** Exercise instructions **
In the records below, find the lines that include "cson" and copy each.
+---+
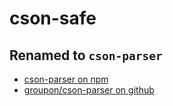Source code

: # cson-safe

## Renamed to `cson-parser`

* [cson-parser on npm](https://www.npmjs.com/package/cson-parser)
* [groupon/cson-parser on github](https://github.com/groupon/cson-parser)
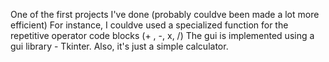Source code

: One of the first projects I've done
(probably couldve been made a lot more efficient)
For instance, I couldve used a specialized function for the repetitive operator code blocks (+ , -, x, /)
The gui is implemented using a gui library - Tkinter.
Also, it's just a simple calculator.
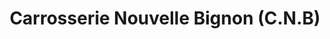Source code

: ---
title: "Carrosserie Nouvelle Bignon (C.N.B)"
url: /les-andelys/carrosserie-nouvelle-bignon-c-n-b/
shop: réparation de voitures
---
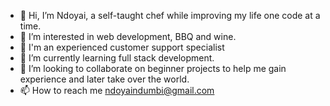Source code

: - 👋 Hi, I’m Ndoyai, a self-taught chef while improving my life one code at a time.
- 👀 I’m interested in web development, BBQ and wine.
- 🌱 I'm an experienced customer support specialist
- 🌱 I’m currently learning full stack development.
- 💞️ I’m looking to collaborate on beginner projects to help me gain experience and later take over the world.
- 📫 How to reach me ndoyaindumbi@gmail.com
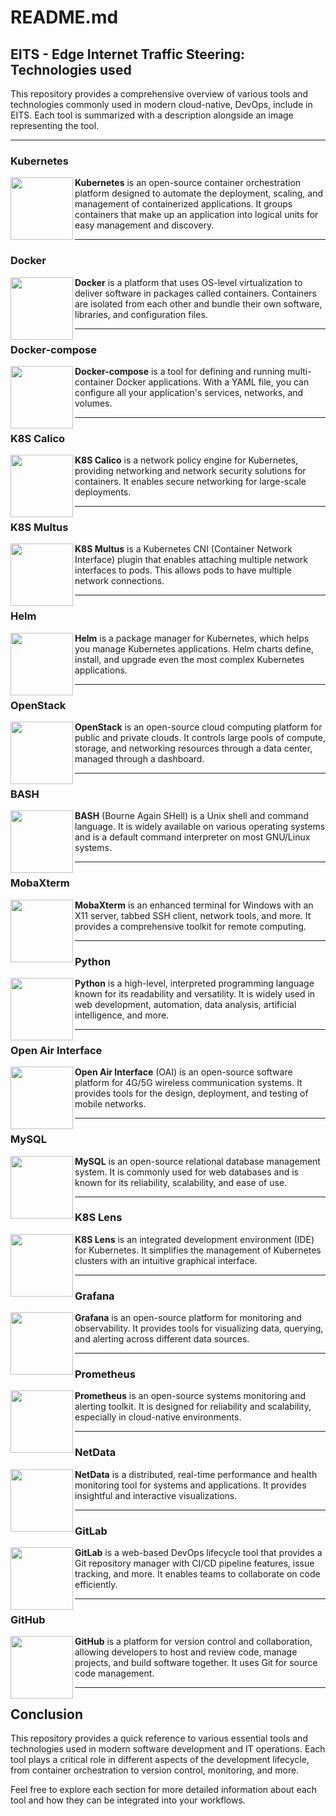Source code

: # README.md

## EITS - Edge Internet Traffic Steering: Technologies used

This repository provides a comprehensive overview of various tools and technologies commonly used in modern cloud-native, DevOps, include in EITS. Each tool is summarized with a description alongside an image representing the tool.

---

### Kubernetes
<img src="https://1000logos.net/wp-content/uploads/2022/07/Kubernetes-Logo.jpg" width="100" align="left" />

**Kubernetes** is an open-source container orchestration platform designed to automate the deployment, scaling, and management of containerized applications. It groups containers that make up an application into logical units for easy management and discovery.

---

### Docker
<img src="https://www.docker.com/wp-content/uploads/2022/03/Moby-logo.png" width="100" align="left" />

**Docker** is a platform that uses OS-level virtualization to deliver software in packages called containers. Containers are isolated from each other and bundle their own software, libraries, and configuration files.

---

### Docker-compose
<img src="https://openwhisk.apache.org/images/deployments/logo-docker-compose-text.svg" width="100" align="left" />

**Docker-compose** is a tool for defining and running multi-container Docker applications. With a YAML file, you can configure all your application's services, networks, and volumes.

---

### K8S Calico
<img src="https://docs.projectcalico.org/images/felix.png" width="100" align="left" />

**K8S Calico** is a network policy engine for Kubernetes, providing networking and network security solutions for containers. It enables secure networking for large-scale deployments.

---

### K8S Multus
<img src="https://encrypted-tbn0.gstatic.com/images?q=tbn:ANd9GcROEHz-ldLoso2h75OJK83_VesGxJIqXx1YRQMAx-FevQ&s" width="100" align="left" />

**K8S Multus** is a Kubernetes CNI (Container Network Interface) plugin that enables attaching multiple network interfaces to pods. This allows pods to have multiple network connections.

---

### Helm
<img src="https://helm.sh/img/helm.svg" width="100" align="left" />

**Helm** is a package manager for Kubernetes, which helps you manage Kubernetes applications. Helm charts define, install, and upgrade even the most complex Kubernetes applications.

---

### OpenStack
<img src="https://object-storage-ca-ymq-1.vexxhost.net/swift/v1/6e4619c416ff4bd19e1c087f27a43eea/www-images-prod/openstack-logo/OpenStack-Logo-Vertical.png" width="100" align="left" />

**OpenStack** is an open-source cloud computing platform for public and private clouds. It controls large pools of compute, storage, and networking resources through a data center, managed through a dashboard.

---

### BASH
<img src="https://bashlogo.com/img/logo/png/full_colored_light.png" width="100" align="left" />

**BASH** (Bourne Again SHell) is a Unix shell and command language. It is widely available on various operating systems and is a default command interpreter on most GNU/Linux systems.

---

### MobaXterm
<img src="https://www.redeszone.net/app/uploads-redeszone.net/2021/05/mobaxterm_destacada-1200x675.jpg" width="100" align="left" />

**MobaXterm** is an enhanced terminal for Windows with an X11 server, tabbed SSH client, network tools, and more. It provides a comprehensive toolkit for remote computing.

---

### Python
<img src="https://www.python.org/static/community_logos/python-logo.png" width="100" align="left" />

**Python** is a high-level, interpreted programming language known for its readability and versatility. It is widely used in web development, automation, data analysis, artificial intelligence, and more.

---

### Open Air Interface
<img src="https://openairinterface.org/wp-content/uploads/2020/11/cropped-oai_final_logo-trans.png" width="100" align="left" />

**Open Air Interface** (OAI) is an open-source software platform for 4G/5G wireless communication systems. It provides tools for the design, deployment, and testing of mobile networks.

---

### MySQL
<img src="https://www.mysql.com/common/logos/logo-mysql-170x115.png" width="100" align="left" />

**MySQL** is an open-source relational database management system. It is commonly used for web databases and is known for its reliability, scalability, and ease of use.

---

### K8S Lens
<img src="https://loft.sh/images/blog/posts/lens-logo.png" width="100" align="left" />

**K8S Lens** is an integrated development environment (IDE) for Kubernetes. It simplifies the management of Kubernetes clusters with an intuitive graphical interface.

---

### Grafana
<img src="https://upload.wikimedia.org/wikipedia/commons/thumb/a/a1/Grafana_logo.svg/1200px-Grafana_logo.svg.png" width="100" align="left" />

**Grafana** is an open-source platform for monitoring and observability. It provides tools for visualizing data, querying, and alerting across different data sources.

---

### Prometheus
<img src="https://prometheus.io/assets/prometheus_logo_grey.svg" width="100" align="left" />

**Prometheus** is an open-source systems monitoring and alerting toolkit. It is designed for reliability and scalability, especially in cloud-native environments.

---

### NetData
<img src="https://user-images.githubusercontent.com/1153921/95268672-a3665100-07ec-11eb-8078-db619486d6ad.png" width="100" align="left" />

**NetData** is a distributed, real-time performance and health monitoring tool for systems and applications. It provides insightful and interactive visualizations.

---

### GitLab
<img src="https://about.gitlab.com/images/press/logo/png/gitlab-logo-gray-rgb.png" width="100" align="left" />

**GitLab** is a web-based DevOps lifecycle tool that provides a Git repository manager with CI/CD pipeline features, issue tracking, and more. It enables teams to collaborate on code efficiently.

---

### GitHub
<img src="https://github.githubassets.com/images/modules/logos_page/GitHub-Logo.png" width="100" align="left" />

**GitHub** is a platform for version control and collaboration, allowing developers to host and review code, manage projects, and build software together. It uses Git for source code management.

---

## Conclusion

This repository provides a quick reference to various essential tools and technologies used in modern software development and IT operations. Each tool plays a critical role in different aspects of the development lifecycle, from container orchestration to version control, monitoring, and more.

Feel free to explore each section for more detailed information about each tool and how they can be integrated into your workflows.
+---+
** Your response **
: # cson-safe
## Renamed to `cson-parser`
* [cson-parser on npm](https://www.npmjs.com/package/cson-parser)
* [groupon/cson-parser on github](https://github.com/groupon/cson-parser)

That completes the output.